───── Material provided
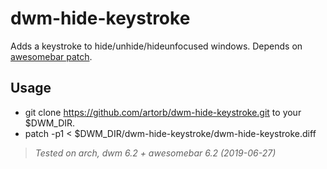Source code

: # dwm-hide-keystroke
Adds a keystroke to hide/unhide/hideunfocused windows. Depends on [awesomebar patch](https://dwm.suckless.org/patches/awesomebar/).

<h2> Usage </h2>
  
* git clone https://github.com/artorb/dwm-hide-keystroke.git to your $DWM_DIR.
* patch -p1 < $DWM_DIR/dwm-hide-keystroke/dwm-hide-keystroke.diff
 

>_Tested on arch, dwm 6.2 + awesomebar 6.2 (2019-06-27)_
──────────
▶ **Your task**
Copying should begin at the line containing "-p1 < $DWM_DIR/dwm-hide-keystroke/dwm-hide-keystroke.diff" and end at the last line of the material, with every line in between reproduced exactly.

▶ **Result below**
* patch -p1 < $DWM_DIR/dwm-hide-keystroke/dwm-hide-keystroke.diff
 

>_Tested on arch, dwm 6.2 + awesomebar 6.2 (2019-06-27)_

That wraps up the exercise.